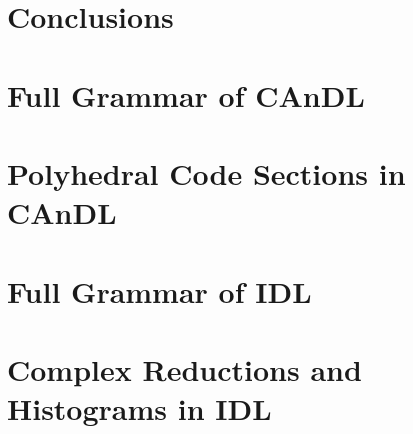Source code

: \documentclass[phd,icsa,twoside,logo,11pt]{infthesis}
\begin{document}
%    

\chapter{Conclusions}
    \label{chapter:conclusion}
    




\begin{appendices}
\chapter{Full Grammar of CAnDL}
    \label{appendix:CAnDLgrammar}
    
\chapter{Polyhedral Code Sections in CAnDL}
    \label{appendix:CAnDLpoly}
    
\chapter{Full Grammar of IDL}
    \label{appendix:IDLgrammar}
    
\chapter{Complex Reductions and Histograms in IDL}
    \label{appendix:IDLreductions}
    
\end{appendices}
\end{document}
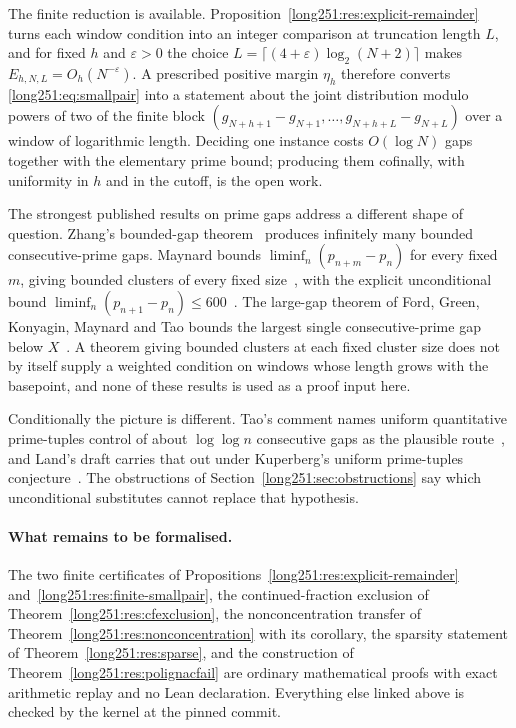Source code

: The finite reduction is available.  Proposition~\ref{long251:res:explicit-remainder}
turns each window condition into an integer comparison at truncation length
$L$, and for fixed $h$ and $\varepsilon>0$ the choice
$L=\lceil(4+\varepsilon)\log_2(N+2)\rceil$ makes $E_{h,N,L}=O_h(N^{-\varepsilon})$.
A prescribed positive margin $\eta_h$ therefore converts \eqref{long251:eq:smallpair}
into a statement about the joint distribution modulo powers of two of the
finite block $(g_{N+h+1}-g_{N+1},\ldots,g_{N+h+L}-g_{N+L})$ over a window of
logarithmic length.  Deciding one instance costs $O(\log N)$ gaps together with
the elementary prime bound; producing them cofinally, with uniformity in $h$
and in the cutoff, is the open work.

The strongest published results on prime gaps address a different shape of
question.  Zhang's bounded-gap theorem~\cite[Theorem~1, p.~1122]{zhang2014}
produces infinitely many bounded consecutive-prime gaps.  Maynard bounds
$\liminf_n(p_{n+m}-p_n)$ for every fixed $m$, giving bounded clusters of every
fixed size~\cite[Theorem~1.1, p.~384]{maynard2015}, with the explicit
unconditional bound $\liminf_n(p_{n+1}-p_n)\le600$~\cite[Theorem~1.3,
p.~385]{maynard2015}.  The large-gap theorem of Ford, Green, Konyagin, Maynard
and Tao bounds the largest single consecutive-prime gap below
$X$~\cite[Theorem~1, p.~66]{fgkmt2018}.  A theorem giving bounded clusters at
each fixed cluster size does not by itself supply a weighted condition on
windows whose length grows with the basepoint, and none of these results is
used as a proof input here.

Conditionally the picture is different.  Tao's comment names uniform
quantitative prime-tuples control of about $\log\log n$ consecutive gaps as the
plausible route~\cite[comment of 7 October 2025]{erdosproblems251thread}, and
Land's draft carries that out under Kuperberg's uniform prime-tuples
conjecture~\cite{land2026}.  The obstructions of
Section~\ref{long251:sec:obstructions} say which unconditional substitutes cannot
replace that hypothesis.

\paragraph{What remains to be formalised.}
The two finite certificates of
Propositions~\ref{long251:res:explicit-remainder} and~\ref{long251:res:finite-smallpair}, the
continued-fraction exclusion of Theorem~\ref{long251:res:cfexclusion}, the
nonconcentration transfer of Theorem~\ref{long251:res:nonconcentration} with its
corollary, the sparsity statement of Theorem~\ref{long251:res:sparse}, and the
construction of Theorem~\ref{long251:res:polignacfail} are ordinary mathematical proofs
with exact arithmetic replay and no Lean declaration.  Everything else linked
above is checked by the kernel at the pinned commit.

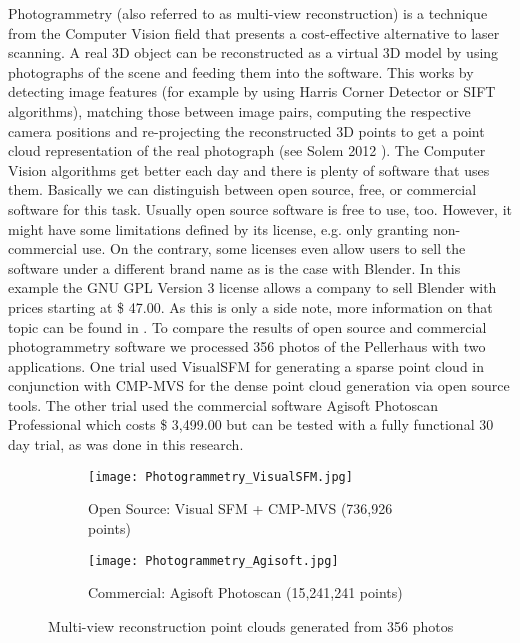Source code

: Photogrammetry (also referred to as multi-view reconstruction) is a technique from the Computer Vision field that presents a cost-effective alternative to laser scanning. A real 3D object can be reconstructed as a virtual 3D model by using photographs of the scene and feeding them into the software. This works by detecting image features (for example by using Harris Corner Detector or SIFT algorithms), matching those between image pairs, computing the respective camera positions and re-projecting the reconstructed 3D points to get a point cloud representation of the real photograph (see Solem 2012 \parencite[][p29]{bookProgrammingComputerVisionwithPython}).
The Computer Vision algorithms get better each day and there is plenty of software that uses them. Basically we can distinguish between open source, free, or commercial software for this task. Usually open source software is free to use, too. However, it might have some limitations defined by its license, e.g. only granting non-commercial use. On the contrary, some licenses even allow users to sell the software under a different brand name as is the case with Blender. In this example the GNU GPL Version 3 license allows a company to sell Blender with prices starting at \$ 47.00. As this is only a side note, more information on that topic can be found in \parencite{blender_rebranding}.
To compare the results of open source and commercial photogrammetry software we processed 356 photos of the Pellerhaus with two applications. One trial used VisualSFM for generating a sparse point cloud in conjunction with CMP-MVS for the dense point cloud generation via open source tools. The other trial used the commercial software Agisoft Photoscan Professional which costs \$ 3,499.00 but can be tested with a fully functional 30 day trial, as was done in this research.

\begin{figure}[h]
	\centering
	\begin{subfigure}[b]{0.8\textwidth}
		\centering
		\texttt{[image: Photogrammetry\_VisualSFM.jpg]}
		\caption{Open Source: Visual SFM + CMP-MVS (736,926 points)}
		\label{fig:visualsfm}
	\end{subfigure}
	\hfill
	\begin{subfigure}[b]{0.8\textwidth}
		\centering
		\texttt{[image: Photogrammetry\_Agisoft.jpg]}
		\caption{Commercial: Agisoft Photoscan (15,241,241 points)}
		\label{fig:photoscan}
	\end{subfigure}
	\caption{Multi-view reconstruction point clouds generated from 356 photos}
	\label{fig:multiview reconstruction pellerhaus}
\end{figure}

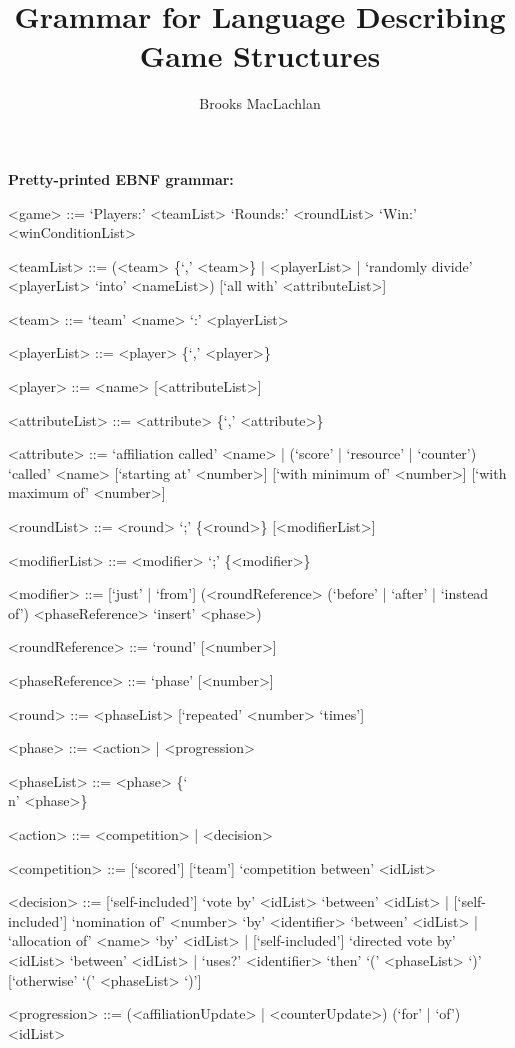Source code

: \documentclass{article}
\title{Grammar for Language Describing Game Structures}
\author{Brooks MacLachlan}
\begin{document}
\maketitle

\noindent \textbf{Pretty-printed EBNF grammar:}
\begin{grammar}
<game> ::= `Players:' <teamList> `Rounds:' <roundList> `Win:' 
<winConditionList>

<teamList> ::= (<team> \{`,' <team>\} | <playerList> | `randomly divide' 
<playerList> `into' <nameList>) [`all with' <attributeList>]

<team> ::= `team' <name> `:' <playerList>

<playerList> ::= <player> \{`,' <player>\}

<player> ::= <name> [<attributeList>]

<attributeList> ::= <attribute> \{`,' <attribute>\}

<attribute> ::= `affiliation called' <name> | (`score' | `resource' | 
`counter') `called'
<name> [`starting at' <number>] [`with minimum of' <number>] [`with maximum of' 
<number>]

<roundList> ::= <round> `;' \{<round>\} [<modifierList>]

<modifierList> ::= <modifier> `;' \{<modifier>\}

<modifier> ::= [`just' | `from'] (<roundReference> (`before' | `after' | 
`instead of') 
<phaseReference> `insert' <phase>)

<roundReference> ::= `round' [<number>]

<phaseReference> ::= `phase' [<number>]

<round> ::= <phaseList> [`repeated' <number> `times']

<phase> ::= <action> | <progression>

<phaseList> ::= <phase> \{`\\n' <phase>\}

<action> ::= <competition> | <decision>

<competition> ::= [`scored'] [`team'] `competition between' <idList>

<decision> ::= [`self-included'] `vote by' <idList> `between' <idList> | 
[`self-included'] `nomination of' <number> `by' <identifier> `between' <idList> 
| `allocation of' <name> `by' <idList> | [`self-included'] `directed vote by' 
<idList> `between' 
<idList> | `uses?' <identifier> `then' `(' <phaseList> `)' [`otherwise' `(' 
<phaseList> `)']

<progression> ::= (<affiliationUpdate> | <counterUpdate>) (`for' | `of') 
<idList>


\end{grammar}
\end{document}
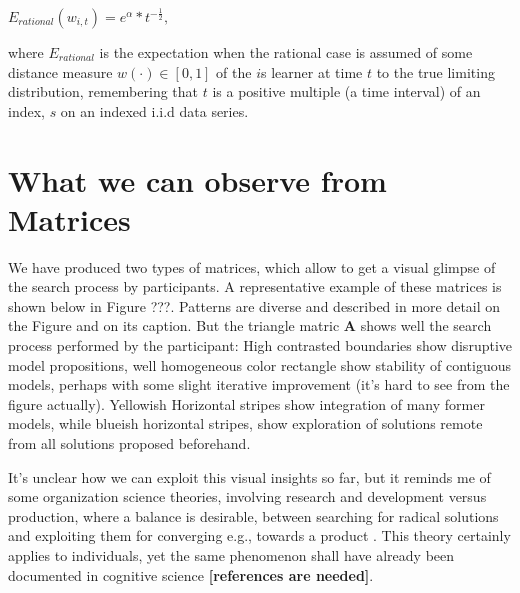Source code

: \documentclass{article}
\begin{document}
$E_{rational}(w_{i,t}) =e^{\alpha}*t^{-\frac{1}{2}},$

where $E_{rational}$ is the expectation when the rational case is assumed of some distance measure $w(\cdot) \in [0,1]$ of the $i$s learner at time $t$ to the true limiting distribution, remembering that $t$ is a positive multiple (a time interval) of an index, $s$ on an indexed i.i.d data series. 

\section{What we can observe from Matrices} We have produced two types of matrices, which allow to get a visual glimpse of the search process by participants. A representative example of these matrices is shown below in Figure ???. Patterns are diverse and described in more detail on the Figure and on its caption. But the triangle matric {\bf A} shows well the search process performed by the participant: High contrasted boundaries show disruptive model propositions, well homogeneous color rectangle show stability of contiguous models, perhaps with some slight iterative improvement (it's hard to see from the figure actually). Yellowish Horizontal stripes show integration of many former models, while blueish horizontal stripes, show exploration of solutions remote from all solutions proposed beforehand.  

It's unclear how we can exploit this visual insights so far, but it reminds me of some organization science theories, involving research and development versus production, where a balance is desirable, between searching for radical solutions and exploiting them for converging e.g., towards a product \cite{March_1991}. This theory certainly applies to individuals, yet the same phenomenon shall have already been documented in cognitive science {\bf [references are needed]}. 
  
  
\end{document}
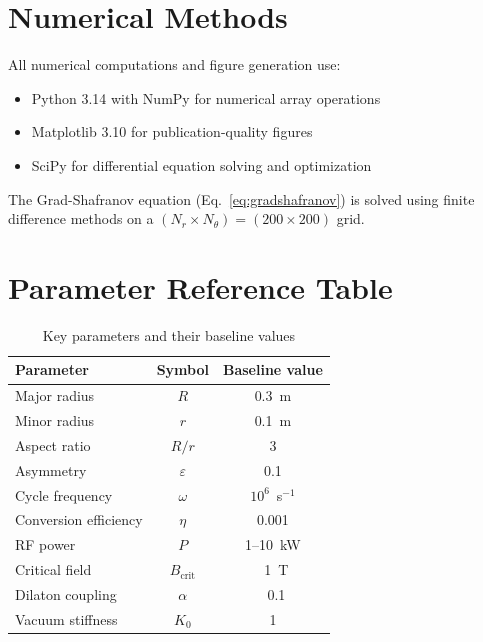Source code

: \documentclass[12pt,a4paper]{article}
\begin{document}
\section{Numerical Methods}

All numerical computations and figure generation use:
\begin{itemize}
    \item Python 3.14 with NumPy for numerical array operations
    \item Matplotlib 3.10 for publication-quality figures
    \item SciPy for differential equation solving and optimization
\end{itemize}

The Grad-Shafranov equation (Eq.~\ref{eq:gradshafranov}) is solved using finite difference methods on a $(N_r \times N_\theta) = (200 \times 200)$ grid.

\section{Parameter Reference Table}

\begin{table}[H]
    \centering
    \caption{Key parameters and their baseline values}
    \label{tab:params}
    \begin{tabular}{lcc}
        \toprule
        \textbf{Parameter} & \textbf{Symbol} & \textbf{Baseline value} \\
        \midrule
        Major radius & $R$ & 0.3~m \\
        Minor radius & $r$ & 0.1~m \\
        Aspect ratio & $R/r$ & 3 \\
        Asymmetry & $\varepsilon$ & 0.1 \\
        Cycle frequency & $\omega$ & $10^6$~s$^{-1}$ \\
        Conversion efficiency & $\eta$ & 0.001 \\
        RF power & $P$ & 1--10~kW \\
        Critical field & $B_{\text{crit}}$ & ~1~T \\
        Dilaton coupling & $\alpha$ & ~0.1 \\
        Vacuum stiffness & $K_0$ & 1 \\
        \bottomrule
    \end{tabular}
\end{table}
\end{document}
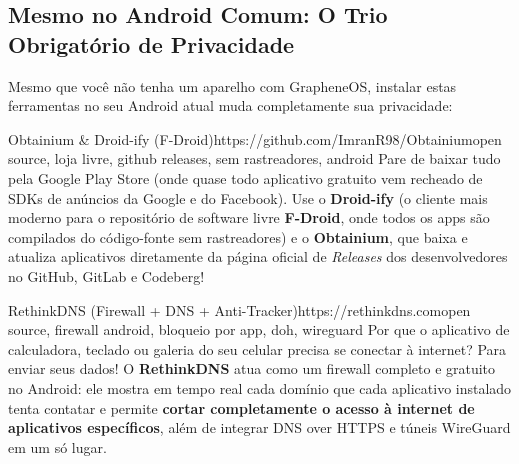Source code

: \documentclass{pousadaguide}
\begin{document}
\subsection{Mesmo no Android Comum: O Trio Obrigatório de Privacidade}

Mesmo que você não tenha um aparelho com GrapheneOS, instalar estas ferramentas no seu Android atual muda completamente sua privacidade:

\begin{ferramenta}[goat,logo=obtainium,logo2=droid-ify]{Obtainium \& Droid-ify (F-Droid)}{https://github.com/ImranR98/Obtainium}{open source, loja livre, github releases, sem rastreadores, android}
Pare de baixar tudo pela Google Play Store (onde quase todo aplicativo gratuito vem recheado de SDKs de anúncios da Google e do Facebook). Use o \textbf{Droid-ify} (o cliente mais moderno para o repositório de software livre \textbf{F-Droid}, onde todos os apps são compilados do código-fonte sem rastreadores) e o \textbf{Obtainium}, que baixa e atualiza aplicativos diretamente da página oficial de \emph{Releases} dos desenvolvedores no GitHub, GitLab e Codeberg! 
\end{ferramenta}

\begin{ferramenta}[goat,logo=rethinkdns]{RethinkDNS (Firewall + DNS + Anti-Tracker)}{https://rethinkdns.com}{open source, firewall android, bloqueio por app, doh, wireguard}
Por que o aplicativo de calculadora, teclado ou galeria do seu celular precisa se conectar à internet? Para enviar seus dados! O \textbf{RethinkDNS} atua como um firewall completo e gratuito no Android: ele mostra em tempo real cada domínio que cada aplicativo instalado tenta contatar e permite \textbf{cortar completamente o acesso à internet de aplicativos específicos}, além de integrar DNS over HTTPS e túneis WireGuard em um só lugar. 
\end{ferramenta}
\end{document}
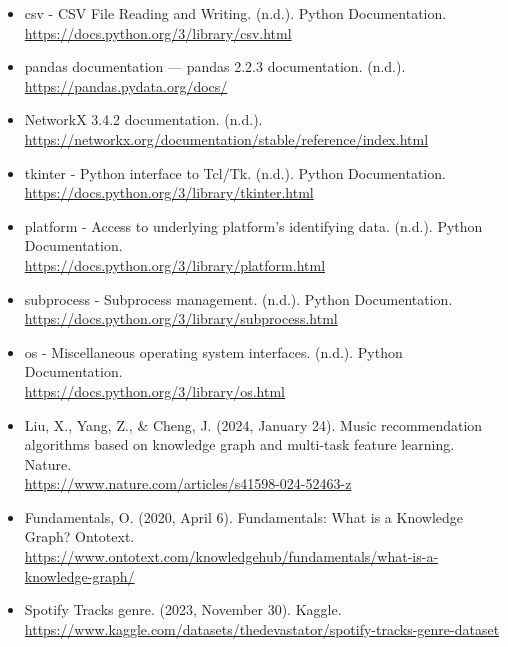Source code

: \documentclass[fontsize=11pt]{article}
\numberwithin{equation}{section}
\theoremstyle{plain} %
\theoremstyle{definition}
\theoremstyle{remark}
\begin{document}
\begin{itemize}
\item csv - CSV File Reading and Writing. (n.d.). Python Documentation.\\ \url{https://docs.python.org/3/library/csv.html}


\item pandas documentation — pandas 2.2.3 documentation. (n.d.).\\
\url{https://pandas.pydata.org/docs/}


\item NetworkX 3.4.2 documentation. (n.d.).\\
\url{https://networkx.org/documentation/stable/reference/index.html}


\item tkinter - Python interface to Tcl/Tk. (n.d.). Python Documentation. \\
\url{https://docs.python.org/3/library/tkinter.html}


\item platform - Access to underlying platform’s identifying data. (n.d.). Python Documentation.\\ \url{https://docs.python.org/3/library/platform.html}


\item subprocess - Subprocess management. (n.d.). Python Documentation.\\
\url{https://docs.python.org/3/library/subprocess.html}


\item os - Miscellaneous operating system interfaces. (n.d.). Python Documentation.\\ 
\url{https://docs.python.org/3/library/os.html}


\item Liu, X., Yang, Z., \& Cheng, J. (2024, January 24). Music recommendation algorithms based on knowledge graph and multi-task feature learning. Nature. \\
\url{https://www.nature.com/articles/s41598-024-52463-z}


\item Fundamentals, O. (2020, April 6). Fundamentals: What is a Knowledge Graph? Ontotext. \\ 
\url{https://www.ontotext.com/knowledgehub/fundamentals/what-is-a-knowledge-graph/}


\item Spotify Tracks genre. (2023, November 30). Kaggle. \\
\url{https://www.kaggle.com/datasets/thedevastator/spotify-tracks-genre-dataset}
\end{itemize}

\end{document}
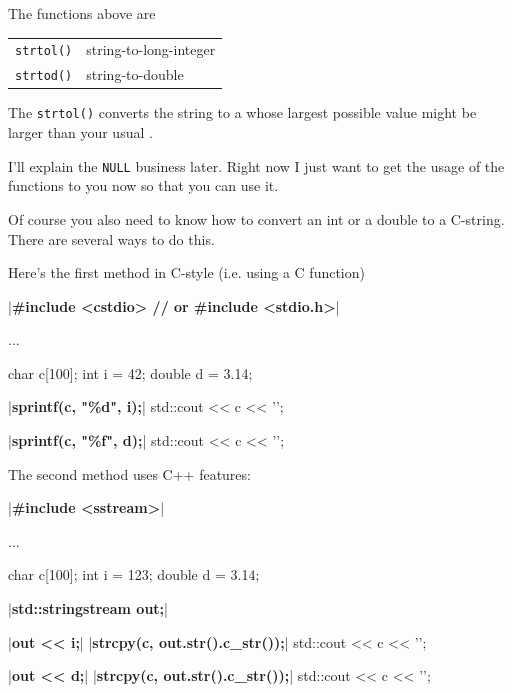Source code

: The functions above are

\begin{tabular}{ll}
\texttt{strtol()} & string-to-long-integer \\
\texttt{strtod()} & string-to-double \\
\end{tabular}

The \texttt{strtol()} converts the string to a  whose largest possible value might be larger than your usual .

I'll explain the \texttt{NULL} business later. Right now I just want to get the usage of the functions to you now so that you can use it.


\newpage{}

Of course you also need to know how to convert an int or a double to a C-string. There are several ways to do this.

Here's the first method in C-style (i.e. using a C function)

\begin{consolethree}[escapeinside=||]
|\textbf{\#include <cstdio> // or \#include <stdio.h>}|

...

char c[100];
int i = 42;
double d = 3.14;

|\textbf{sprintf(c, "\%d", i);}|
std::cout << c << '\n';

|\textbf{sprintf(c, "\%f", d);}|
std::cout << c << '\n';
\end{consolethree}

The second method uses C++ features:

\begin{consolethree}[escapeinside=||]
|\textbf{\#include <sstream>}|

...

char c[100];
int i = 123;
double d = 3.14;

|\textbf{std::stringstream out;}|

|\textbf{out << i;}|
|\textbf{strcpy(c, out.str().c\_str());}|
std::cout << c << '\n';

|\textbf{out << d;}|
|\textbf{strcpy(c, out.str().c\_str());}|
std::cout << c << '\n';
\end{consolethree}

\newpage{}






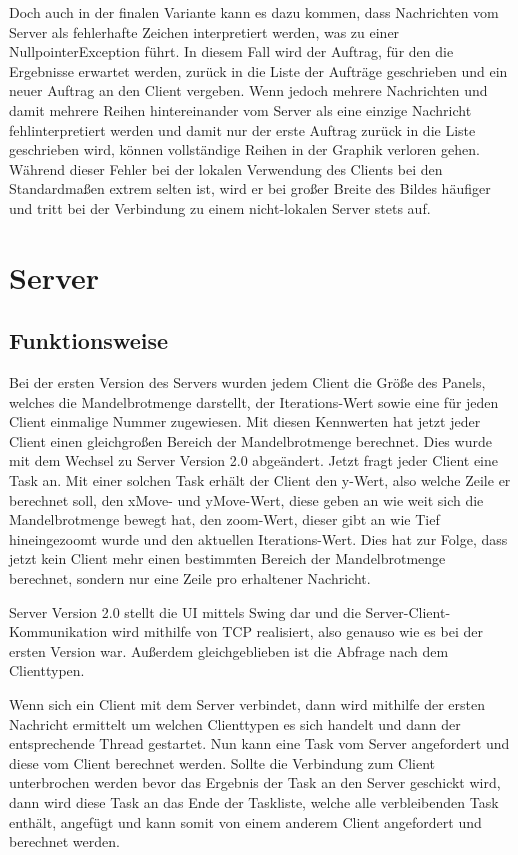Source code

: \documentclass[12pt, onecolumn,notitlepage]{scrartcl}
\begin{document}
Doch auch in der finalen Variante kann es dazu kommen, dass Nachrichten vom Server als fehlerhafte Zeichen interpretiert werden, was zu einer NullpointerException führt. In diesem Fall wird der Auftrag, für den die Ergebnisse erwartet werden, zurück in die Liste der Aufträge geschrieben und ein neuer Auftrag an den Client vergeben. Wenn jedoch mehrere Nachrichten und damit mehrere Reihen hintereinander vom Server als eine einzige Nachricht fehlinterpretiert werden und damit nur der erste Auftrag zurück in die Liste geschrieben wird, können vollständige Reihen in der Graphik verloren gehen. Während dieser Fehler bei der lokalen Verwendung des Clients bei den Standardmaßen extrem selten ist, wird er bei großer Breite des Bildes häufiger und tritt bei der Verbindung zu einem nicht-lokalen Server stets auf.


\section{Server}
\subsection{Funktionsweise}
Bei der ersten Version des Servers wurden jedem Client die Größe des Panels, welches die Mandelbrotmenge darstellt, der Iterations-Wert sowie eine für jeden Client einmalige Nummer zugewiesen. Mit diesen Kennwerten hat jetzt jeder Client einen gleichgroßen Bereich der Mandelbrotmenge berechnet. Dies wurde mit dem Wechsel zu Server Version 2.0 abgeändert. Jetzt fragt jeder Client eine Task an. Mit einer solchen Task erhält der Client den y-Wert, also welche Zeile er berechnet soll, den xMove- und yMove-Wert, diese geben an wie weit sich die Mandelbrotmenge bewegt hat, den zoom-Wert, dieser gibt an wie Tief hineingezoomt wurde und den aktuellen Iterations-Wert. Dies hat zur Folge, dass jetzt kein Client mehr einen bestimmten Bereich der Mandelbrotmenge berechnet, sondern nur eine Zeile pro erhaltener Nachricht. \par
Server Version 2.0 stellt die UI mittels Swing dar und die Server-Client-Kommunikation wird mithilfe von TCP realisiert, also genauso wie es bei der ersten Version war. Außerdem gleichgeblieben ist die Abfrage nach dem Clienttypen. \par
Wenn sich ein Client mit dem Server verbindet, dann wird mithilfe der ersten Nachricht ermittelt um welchen Clienttypen es sich handelt und dann der entsprechende Thread gestartet. Nun kann eine Task vom Server angefordert und diese vom Client berechnet werden. Sollte die Verbindung zum Client unterbrochen werden bevor das Ergebnis der Task an den Server geschickt wird, dann wird diese Task an das Ende der Taskliste, welche alle verbleibenden Task enthält, angefügt und kann somit von einem anderem Client angefordert und berechnet werden.
\end{document}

▸ WORK TASK
All lines in the listing above with the string "subprocess" should be returned.

▸ WRITTEN ANSWER
\item subprocess - Subprocess management. (n.d.). Python Documentation.\\
\url{https://docs.python.org/3/library/subprocess.html}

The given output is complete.